French shipping group CMA CGM has announced a (near) 60 percent increase in the company's second-quarter profits (2013). The world's third-biggest container shipping firm, which like many of its competitors is recovering from financial problems, said it was very pleased to have recorded a net profit of $268 million (200 million euros); in the previous three-month period of 2013. With regards to the first half of the year, the company was able to bounce back into the black by reporting a profit of 364 million euros, up from a previous loss of 79 million euros; in the same six month period last year (2012). Moreover, the company's transport volumes soared 6.9 percent to 2.9 billion standard-sized containers (TEU).
In CMA CGM's outlook for the third quarter, the shipping container company said it fully expects to continue delivering improved operating performance and profits, by maintaining a firm control of its operating costs as well as; applying strategies to accommodate fluctuating freight rates. Both these issues have been problematic for the company in the past and must be appropriately addressed to ensure prosperity in the future.

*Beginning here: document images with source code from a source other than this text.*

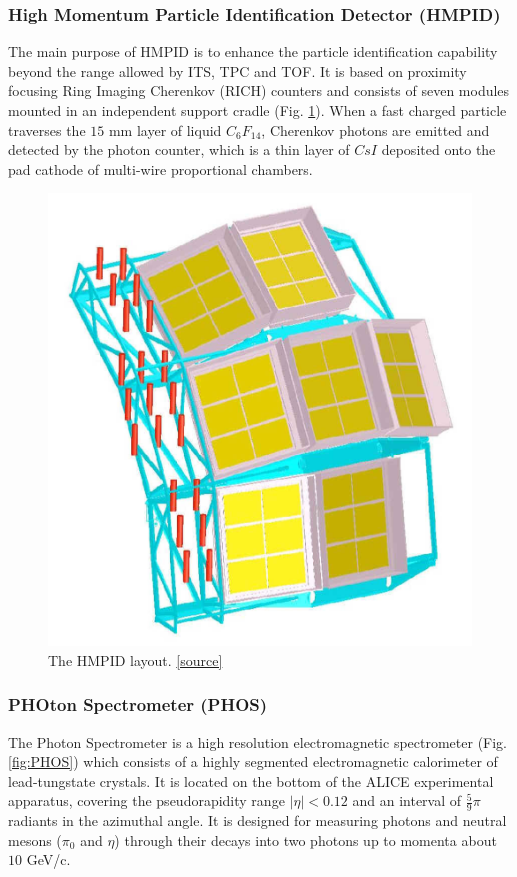 \subsubsection{High Momentum Particle Identification Detector (HMPID)}
The main purpose of HMPID is to enhance the particle identification capability beyond the range allowed by ITS, TPC and TOF. 
It is based on proximity focusing Ring Imaging Cherenkov (RICH) counters and consists of seven modules mounted in an independent support cradle (Fig. \ref{fig:HMPID}). 
When a fast charged particle traverses the $15$ mm layer of liquid $C_6F_{14}$, Cherenkov photons are emitted and detected by the photon counter, which is a thin layer of $CsI$ deposited onto the pad cathode of multi-wire proportional chambers.

\begin{figure}[!h]
\begin{center}
\includegraphics[width=0.4\linewidth]{Chapters/Introduction/Figs/hmpid.pdf}
\caption{The HMPID layout. \href{http://alice.web.cern.ch/detectors/more-details-alice-hmpid}{[source]}}
\label{fig:HMPID}
\end{center}
\end{figure}

\subsubsection{PHOton Spectrometer (PHOS)}
The Photon Spectrometer is a high resolution electromagnetic spectrometer (Fig. \ref{fig:PHOS}) which consists of a highly segmented electromagnetic calorimeter of lead-tungstate crystals.
It is located on the bottom of the ALICE experimental apparatus, covering the pseudorapidity range $|\eta| < 0.12$ and an interval of $\frac{5}{9}\pi$ radiants in the azimuthal angle.
It is designed for measuring photons and neutral mesons ($\pi_0$ and $\eta$) through their decays into two photons up to momenta about $10$ GeV/c.

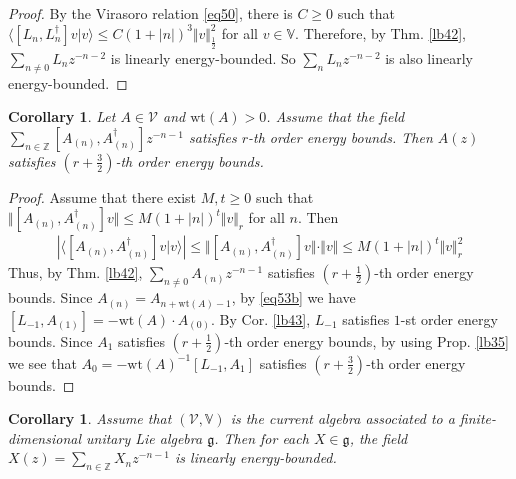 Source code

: \documentclass[12pt,b5paper,notitlepage]{article}
\theoremstyle{definition}
\theoremstyle{plain}
\newtheorem{co}[df]{Corollary}
\newcommand{\mc}{\mathcal}
\newcommand{\bk}[1]{\langle {#1}\rangle}
\newcommand{\gk}{\mathfrak g}
\newcommand{\Vbb}{\mathbb V}
\newcommand{\Zbb}{\mathbb Z}
\newcommand{\wt}{\mathrm{wt}}
\numberwithin{equation}{section}
\begin{document}
\begin{proof}
By the Virasoro relation \eqref{eq50}, there is $C\geq0$ such that $\bk{[L_n,L_n^\dagger]v|v}\leq C(1+|n|)^3\Vert v\Vert_{\frac 12}^2$ for all $v\in\Vbb$. Therefore, by Thm. \ref{lb42}, $\sum_{n\neq 0}L_nz^{-n-2}$ is linearly energy-bounded. So $\sum_n L_nz^{-n-2}$ is also linearly energy-bounded.
\end{proof}


\begin{co}
Let $A\in\mc V$ and $\wt(A)>0$. Assume that the field $\sum_{n\in\Zbb}[A_{(n)},A_{(n)}^\dagger]z^{-n-1}$ satisfies $r$-th order energy bounds. Then $A(z)$ satisfies $(r+\frac 32)$-th order energy bounds.
\end{co}

\begin{proof}
Assume that there exist $M,t\geq0$ such that $\Vert[A_{(n)},A_{(n)}^\dagger]v\Vert\leq M(1+|n|)^t\Vert v\Vert_r$ for all $n$. Then
\begin{align*}
|\bk{[A_{(n)},A_{(n)}^\dagger]v|v}|\leq \Vert[A_{(n)},A_{(n)}^\dagger]v\Vert\cdot \Vert v\Vert\leq M(1+|n|)^t\Vert v\Vert_r^2
\end{align*}
Thus, by Thm. \ref{lb42}, $\sum_{n\neq 0}A_{(n)}z^{-n-1}$ satisfies $(r+\frac 12)$-th order energy bounds. Since $A_{(n)}=A_{n+\wt(A)-1}$, by \eqref{eq53b} we have $[L_{-1},A_{(1)}]=-\wt(A)\cdot A_{(0)}$. By Cor. \ref{lb43}, $L_{-1}$ satisfies $1$-st order energy bounds. Since $A_1$ satisfies $(r+\frac 12)$-th order energy bounds, by using Prop. \ref{lb35} we see that $A_0=-\wt(A)^{-1}[L_{-1},A_1]$ satisfies $(r+\frac 32)$-th order energy bounds.
\end{proof}


\begin{co}\label{lb109}
Assume that $(\mc V,\Vbb)$ is the current algebra associated to a finite-dimensional unitary Lie algebra $\gk$. Then for each $X\in\gk$, the field $X(z)=\sum_{n\in\Zbb}X_nz^{-n-1}$ is linearly energy-bounded.
\end{co}
\end{document}
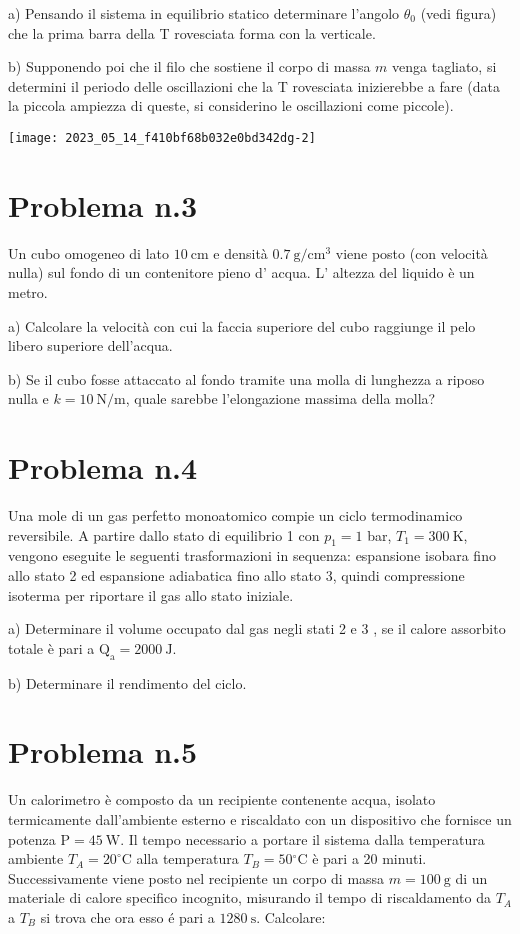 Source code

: \documentclass[10pt]{article}
\begin{document}
a) Pensando il sistema in equilibrio statico determinare l'angolo \(\theta_{0}\) (vedi figura) che la prima barra della T rovesciata forma con la verticale.

b) Supponendo poi che il filo che sostiene il corpo di massa \(m\) venga tagliato, si determini il periodo delle oscillazioni che la T rovesciata inizierebbe a fare (data la piccola ampiezza di queste, si considerino le oscillazioni come piccole).

\begin{center}
\texttt{[image: 2023\_05\_14\_f410bf68b032e0bd342dg-2]}
\end{center}

\section{Problema n.3}
Un cubo omogeneo di lato \(10 \mathrm{~cm}\) e densità \(0.7 \mathrm{~g} / \mathrm{cm}^{3}\) viene posto (con velocità nulla) sul fondo di un contenitore pieno d' acqua. L' altezza del liquido è un metro.

a) Calcolare la velocità con cui la faccia superiore del cubo raggiunge il pelo libero superiore dell'acqua.

b) Se il cubo fosse attaccato al fondo tramite una molla di lunghezza a riposo nulla e \(k=10 \mathrm{~N} / \mathrm{m}\), quale sarebbe l'elongazione massima della molla?

\section{Problema n.4}
Una mole di un gas perfetto monoatomico compie un ciclo termodinamico reversibile. A partire dallo stato di equilibrio 1 con \(p_{1}=1\) bar, \(T_{1}=300 \mathrm{~K}\), vengono eseguite le seguenti trasformazioni in sequenza: espansione isobara fino allo stato 2 ed espansione adiabatica fino allo stato 3, quindi compressione isoterma per riportare il gas allo stato iniziale.

a) Determinare il volume occupato dal gas negli stati 2 e 3 , se il calore assorbito totale è pari a \(\mathrm{Q}_{\mathrm{a}}=2000 \mathrm{~J}\).

b) Determinare il rendimento del ciclo.

\section{Problema n.5}
Un calorimetro è composto da un recipiente contenente acqua, isolato termicamente dall'ambiente esterno e riscaldato con un dispositivo che fornisce un potenza \(\mathrm{P}=45 \mathrm{~W}\). Il tempo necessario a portare il sistema dalla temperatura ambiente \(T_{A}=20^{\circ} \mathrm{C}\) alla temperatura \(T_{B}=50{ }^{\circ} \mathrm{C}\) è pari a 20 minuti. Successivamente viene posto nel recipiente un corpo di massa \(m=100 \mathrm{~g}\) di un materiale di calore specifico incognito, misurando il tempo di riscaldamento da \(T_{A}\) a \(T_{B}\) si trova che ora esso é pari a \(1280 \mathrm{~s}\). Calcolare:
\end{document}
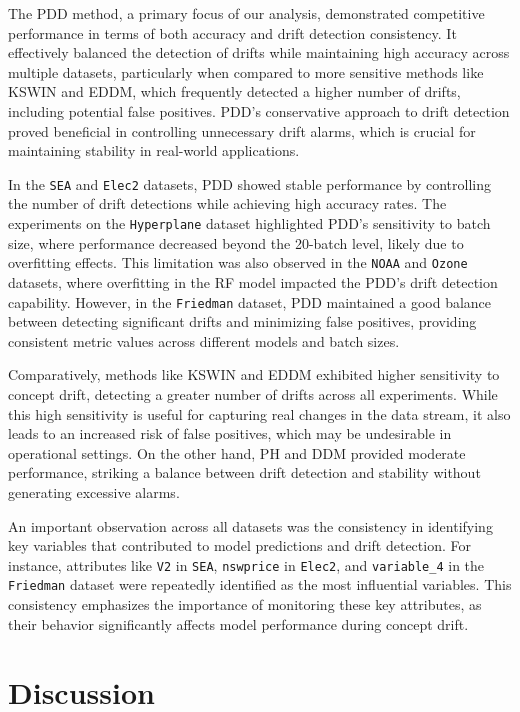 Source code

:\documentclass[pdflatex,sn-mathphys-ay]{sn-jnl}%
\theoremstyle{thmstyleone}%
\theoremstyle{thmstyletwo}%
\theoremstyle{thmstylethree}%
\begin{document}
The PDD method, a primary focus of our analysis, demonstrated competitive performance in terms of both accuracy and drift detection consistency. It effectively balanced the detection of drifts while maintaining high accuracy across multiple datasets, particularly when compared to more sensitive methods like KSWIN and EDDM, which frequently detected a higher number of drifts, including potential false positives. PDD's conservative approach to drift detection proved beneficial in controlling unnecessary drift alarms, which is crucial for maintaining stability in real-world applications.

In the \texttt{SEA} and \texttt{Elec2} datasets, PDD showed stable performance by controlling the number of drift detections while achieving high accuracy rates. The experiments on the \texttt{Hyperplane} dataset highlighted PDD's sensitivity to batch size, where performance decreased beyond the 20-batch level, likely due to overfitting effects. This limitation was also observed in the \texttt{NOAA} and \texttt{Ozone} datasets, where overfitting in the RF model impacted the PDD's drift detection capability. However, in the \texttt{Friedman} dataset, PDD maintained a good balance between detecting significant drifts and minimizing false positives, providing consistent metric values across different models and batch sizes.

Comparatively, methods like KSWIN and EDDM exhibited higher sensitivity to concept drift, detecting a greater number of drifts across all experiments. While this high sensitivity is useful for capturing real changes in the data stream, it also leads to an increased risk of false positives, which may be undesirable in operational settings. On the other hand, PH and DDM provided moderate performance, striking a balance between drift detection and stability without generating excessive alarms.

An important observation across all datasets was the consistency in identifying key variables that contributed to model predictions and drift detection. For instance, attributes like \texttt{V2} in \texttt{SEA}, \texttt{nswprice} in \texttt{Elec2}, and \texttt{variable\_4} in the \texttt{Friedman} dataset were repeatedly identified as the most influential variables. This consistency emphasizes the importance of monitoring these key attributes, as their behavior significantly affects model performance during concept drift.

\section{Discussion}
\end{document}
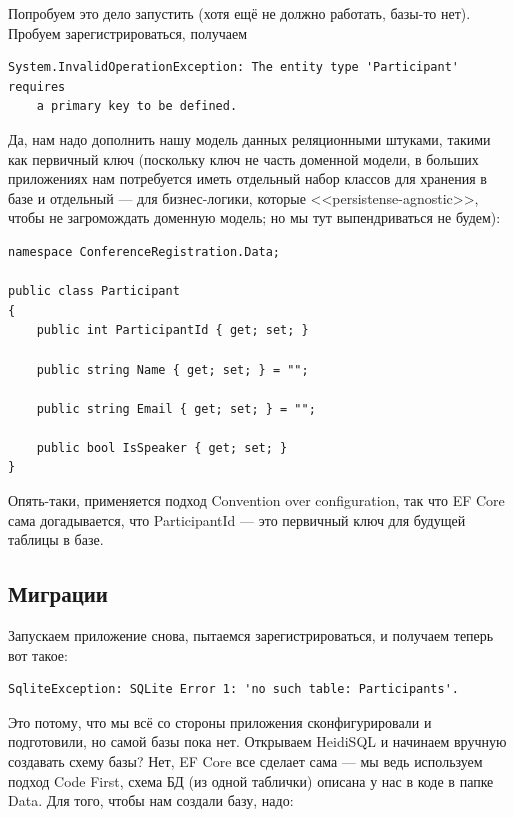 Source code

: \documentclass[a5paper]{article}
\begin{document}
Попробуем это дело запустить (хотя ещё не должно работать, базы-то нет). Пробуем зарегистрироваться, получаем 

\begin{verbatim}
System.InvalidOperationException: The entity type 'Participant' requires 
    a primary key to be defined.
\end{verbatim}

Да, нам надо дополнить нашу модель данных реляционными штуками, такими как первичный ключ (поскольку ключ не часть доменной модели, в больших приложениях нам потребуется иметь отдельный набор классов для хранения в базе и отдельный --- для бизнес-логики, которые <<persistense-agnostic>>, чтобы не загромождать доменную модель; но мы тут выпендриваться не будем):

\begin{verbatim}
namespace ConferenceRegistration.Data;

public class Participant
{
    public int ParticipantId { get; set; }

    public string Name { get; set; } = "";

    public string Email { get; set; } = "";

    public bool IsSpeaker { get; set; }
}
\end{verbatim}

Опять-таки, применяется подход Convention over configuration, так что EF Core сама догадывается, что ParticipantId --- это первичный ключ для будущей таблицы в базе.

\subsection{Миграции}

Запускаем приложение снова, пытаемся зарегистрироваться, и получаем теперь вот такое:

\begin{verbatim}
SqliteException: SQLite Error 1: 'no such table: Participants'.
\end{verbatim}

Это потому, что мы всё со стороны приложения сконфигурировали и подготовили, но самой базы пока нет. Открываем HeidiSQL и начинаем вручную создавать схему базы? Нет, EF Core все сделает сама --- мы ведь используем подход Code First, схема БД (из одной таблички) описана у нас в коде в папке Data. Для того, чтобы нам создали базу, надо:
\end{document}
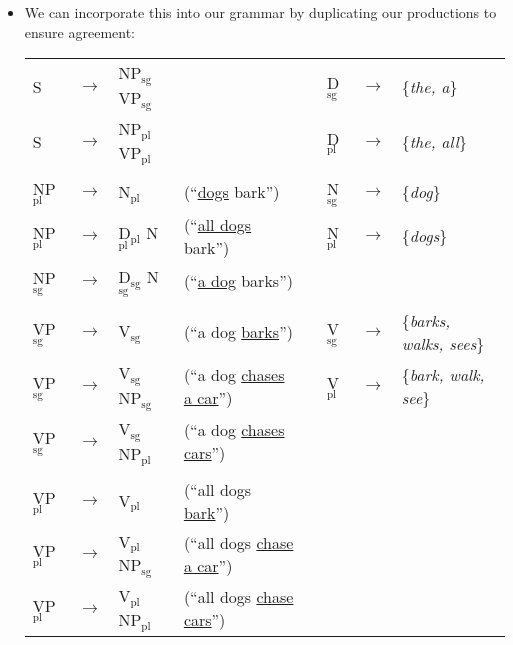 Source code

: \documentclass[11pt,letterpaper]{article}
\newcommand{\ra}{\rightarrow}
\begin{document}
\begin{itemize}
  \item We can incorporate this into our grammar by duplicating our productions to ensure agreement:
	\begin{center}
	\begin{tabular}{llll p{8mm} lll}
	  S & $\ra$ & NP$_{\text{sg}}$ VP$_{\text{sg}}$                &                                         && D$_{\text{sg}}$ & $\ra$ & \{\textit{the, a}\}      \\
	  S & $\ra$ & NP$_{\text{pl}}$ VP$_{\text{pl}}$                &                                         && D$_{\text{pl}}$ & $\ra$ & \{\textit{the, all}\}    \\
	  \\
	  NP$_{\text{pl}}$ & $\ra$ & N$_{\text{pl}}$                   & (``\underline{dogs} bark'')             && N$_{\text{sg}}$ & $\ra$ & \{\textit{dog}\}    \\
	  NP$_{\text{pl}}$ & $\ra$ & D$_{\text{pl}}$ N$_{\text{pl}}$   & (``\underline{all dogs} bark'')         && N$_{\text{pl}}$ & $\ra$ & \{\textit{dogs}\}    \\
	  NP$_{\text{sg}}$ & $\ra$ & D$_{\text{sg}}$ N$_{\text{sg}}$   & (``\underline{a dog} barks'')    \\
	  \\
	  VP$_{\text{sg}}$ & $\ra$ & V$_{\text{sg}}$                   & (``a dog \underline{barks}'')           && V$_{\text{sg}}$ & $\ra$ & \{\textit{barks, walks, sees}\} \\
	  VP$_{\text{sg}}$ & $\ra$ & V$_{\text{sg}}$ NP$_{\text{sg}}$  & (``a dog \underline{chases a car}'')    && V$_{\text{pl}}$ & $\ra$ & \{\textit{bark, walk, see}\} \\
	  VP$_{\text{sg}}$ & $\ra$ & V$_{\text{sg}}$ NP$_{\text{pl}}$  & (``a dog \underline{chases cars}'')     && \\
	  \\
	  VP$_{\text{pl}}$ & $\ra$ & V$_{\text{pl}}$                   & (``all dogs \underline{bark}'')         && \\
	  VP$_{\text{pl}}$ & $\ra$ & V$_{\text{pl}}$ NP$_{\text{sg}}$  & (``all dogs \underline{chase a car}'')  && \\
	  VP$_{\text{pl}}$ & $\ra$ & V$_{\text{pl}}$ NP$_{\text{pl}}$  & (``all dogs \underline{chase cars}'')   &&
	\end{tabular}
	\end{center}


\end{itemize}
\end{document}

In June of 2013, CMA CGM, Maersk Line of Denmark and the Swiss Mediterranean Shipping Company (MSC) announced the formation of the P3 alliance on three important shipping routes: Asia-Europe, Trans-Pacific and Trans-Atlantic, in a strategy that is intended to deal with past issues of over-capacity and to swiftly address any possible decline in the worldwide demand for maritime transportation services. CMA CGM indicated that it expects the new shipping alliance will take effect in the spring of 2014.